Newly discovered malware makes use of Tor to open a backdoor on Mac OS X systems
Researchers from security firm, Bitdefender have discovered a new malware family that opens a backdoor via the Tor network on Mac OS X systems. Bitdefender researchers have named the malware as Backdoor.MAC.Eleanor.
The security researchers said that the Eleanor creators are spreading the malware through phishing and EasyDoc Converter, a Mac app that allows users to convert files by dragging them over a small window. According to Bitdefender, EasyDoc in reality is created just to run the malicious Eleanor payload.
According to the security researchers, EasyDoc downloads and runs a malicious script that installs and registers at startup three new components: the Tor hidden service, a PHP Web service and a Pastebin client.

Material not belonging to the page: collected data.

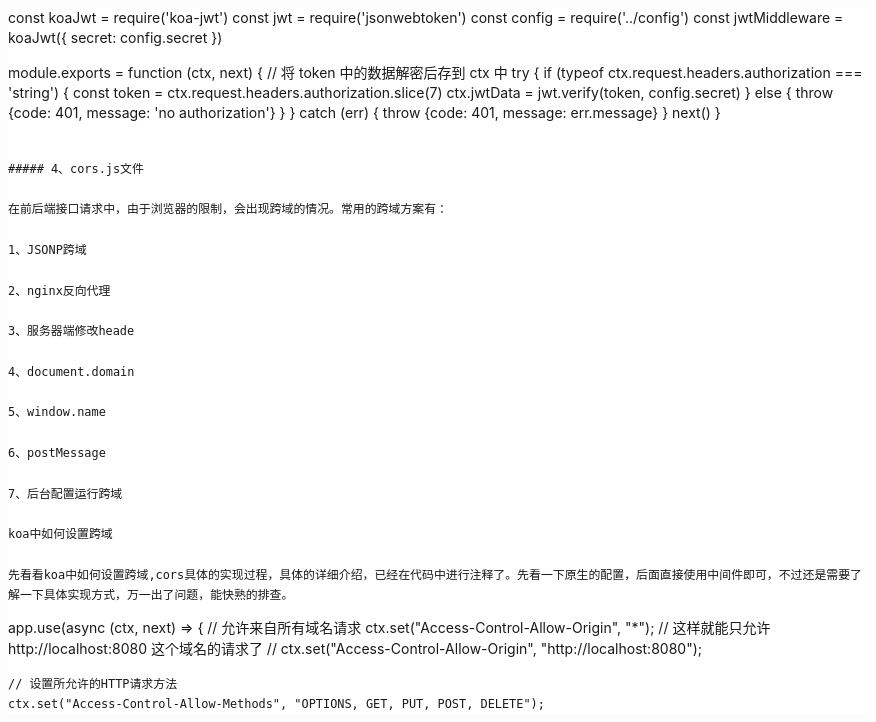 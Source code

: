 const koaJwt = require('koa-jwt')
const jwt = require('jsonwebtoken')
const config = require('../config')
const jwtMiddleware = koaJwt({ secret: config.secret })

module.exports = function (ctx, next) {
  // 将 token 中的数据解密后存到 ctx 中
  try {
    if (typeof ctx.request.headers.authorization === 'string') {
      const token = ctx.request.headers.authorization.slice(7)
      ctx.jwtData = jwt.verify(token, config.secret)
    } else {
      throw {code: 401, message: 'no authorization'}
    }
  } catch (err) {
    throw {code: 401, message: err.message}
  }
  next()
}

```

##### 4、cors.js文件

在前后端接口请求中，由于浏览器的限制，会出现跨域的情况。常用的跨域方案有：

1、JSONP跨域

2、nginx反向代理

3、服务器端修改heade

4、document.domain

5、window.name

6、postMessage

7、后台配置运行跨域

koa中如何设置跨域

先看看koa中如何设置跨域,cors具体的实现过程，具体的详细介绍，已经在代码中进行注释了。先看一下原生的配置，后面直接使用中间件即可，不过还是需要了解一下具体实现方式，万一出了问题，能快熟的排查。

```
app.use(async (ctx, next) => {
    // 允许来自所有域名请求
    ctx.set("Access-Control-Allow-Origin", "*");
    // 这样就能只允许 http://localhost:8080 这个域名的请求了
    // ctx.set("Access-Control-Allow-Origin", "http://localhost:8080"); 

    // 设置所允许的HTTP请求方法
    ctx.set("Access-Control-Allow-Methods", "OPTIONS, GET, PUT, POST, DELETE");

Once Eleanor is installed on the Mac OS X PC, it will make the Tor service automatically connect the infected computer to the Tor network, and generate a .onion domain through which the attacker can access the user’s system using only a browser. The PHP Web service is the receiving end of that connection, being also tasked with interpreting the commands it receives from the crook’s control panel to the local Mac operating system.

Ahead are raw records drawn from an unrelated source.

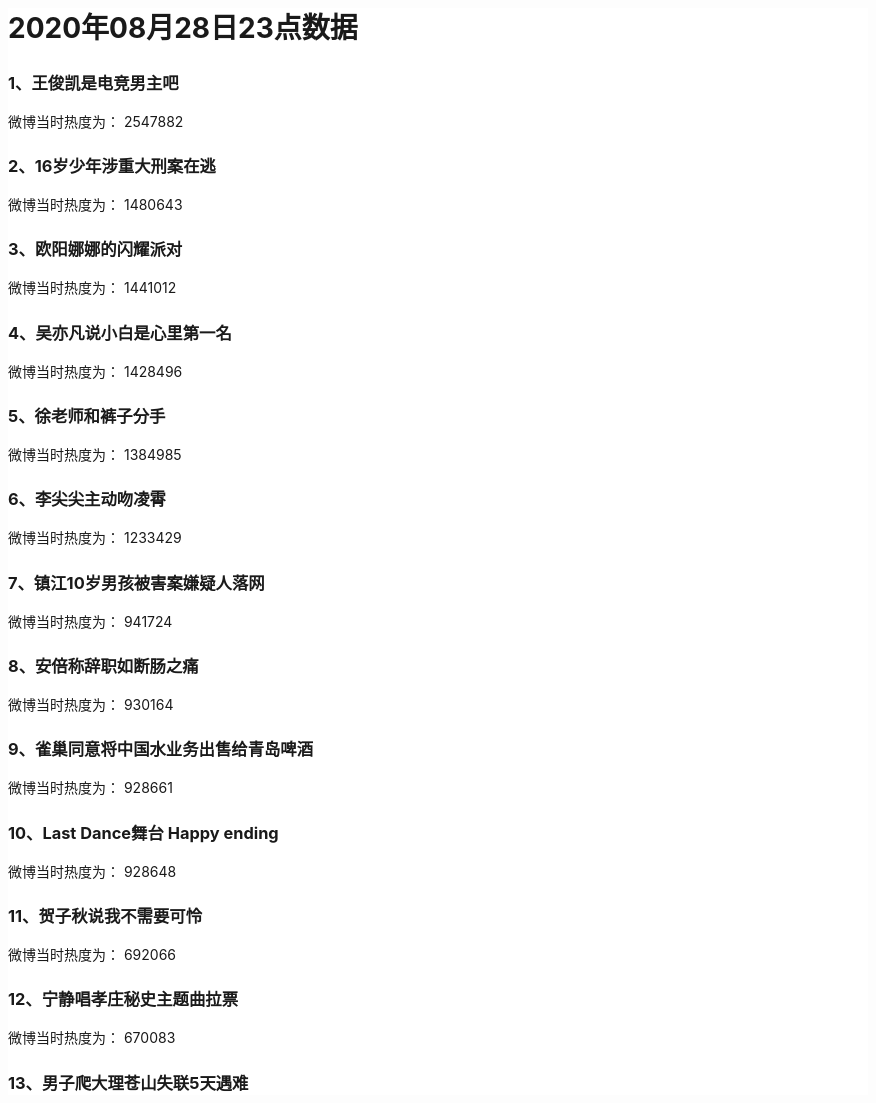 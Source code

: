 #  2020年08月28日23点数据

### 1、王俊凯是电竞男主吧

微博当时热度为： 2547882

### 2、16岁少年涉重大刑案在逃

微博当时热度为： 1480643

### 3、欧阳娜娜的闪耀派对

微博当时热度为： 1441012

### 4、吴亦凡说小白是心里第一名

微博当时热度为： 1428496

### 5、徐老师和裤子分手

微博当时热度为： 1384985

### 6、李尖尖主动吻凌霄

微博当时热度为： 1233429

### 7、镇江10岁男孩被害案嫌疑人落网

微博当时热度为： 941724

### 8、安倍称辞职如断肠之痛

微博当时热度为： 930164

### 9、雀巢同意将中国水业务出售给青岛啤酒

微博当时热度为： 928661

### 10、Last Dance舞台 Happy ending

微博当时热度为： 928648

### 11、贺子秋说我不需要可怜

微博当时热度为： 692066

### 12、宁静唱孝庄秘史主题曲拉票

微博当时热度为： 670083

### 13、男子爬大理苍山失联5天遇难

Here is where the Pastebin agent intervenes because the agent takes the locally generated .onion domain and uploads it in a Pastebin URL, after being encrypted with a public key using RSA and base64 algorithms. Crooks can access this PasteBin link, and parse it for new entries to their botnet.
The researchers say that the malware then allows the cyber criminals to navigate and interact with the victims PC. They can launch reverse shells to execute root commands, and launch and execute all kind of PHP, PERL, Python, Ruby, Java, or C scripts. They can also list locally running apps, use the infected computer to infect more Mac OS X PCs by sending similar phishing mails to the friends and relatives of the victim. Eleanor can also use victims Mac PC as an intermediary point to connect and administer databases, and scan remote firewalls for open ports.
All and all, the victim’s PC becomes zombie controlled by Eleanor’s creators. They can use it to spam, DDoS, phish and do anything they want.